You should also never neglect reading your car seat model guidelines to make sure you have properly secured it into your vehicle. It should be stable, and the harness or seat belt is on the correct positions on your child’s body.
For a rear-facing seat, the harness straps should go below the child’s shoulder. In contrast, the harness straps should go above the child’s shoulder in a forward-facing seat.
Proper Seat Belt Fit
The shoulder portion of the seat belt should cross the middle of the child’s shoulder and chest, while the lap portion of the belt should sit comfortably on the child’s upper thighs. You should also never see any twists throughout the belt.
Bonus Question: Is My Child Ready for a Seat Belt?
As we have mentioned over and over throughout this article, there is no need to rush your child to use any car seat stage. However, if you think your child is ready to lose his/her booster seat, make sure that your child has met all of these requirements:
- He/she can sit upright throughout the trip, even during sleep.

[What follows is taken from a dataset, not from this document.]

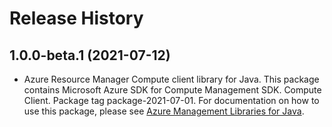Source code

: # Release History

## 1.0.0-beta.1 (2021-07-12)

- Azure Resource Manager Compute client library for Java. This package contains Microsoft Azure SDK for Compute Management SDK. Compute Client. Package tag package-2021-07-01. For documentation on how to use this package, please see [Azure Management Libraries for Java](https://aka.ms/azsdk/java/mgmt).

- The shoulder portion of the belt isn’t rubbing on his/her neck.
- The lap portion of the belt sits snugly on top of his/her thighs and not on his/her stomach.
- Your child’s knees are bending comfortably at the edge of the vehicle’s seat during sitting.
- Your child can sit with his/her back against the seat.
- Your child can maintain all of these requirements for the whole car ride.
Overall, having a car seat and restraining your child’s movements are incredibly effective in reducing the risk of fatality during an accident. For these seats to perform their best, it is up to you to ensure that your child is using the proper car seat stage for him/her and is meeting all the requirements by the seat model.
Lastly, you should always check every attachments, fittings, and lock, before driving out with your child.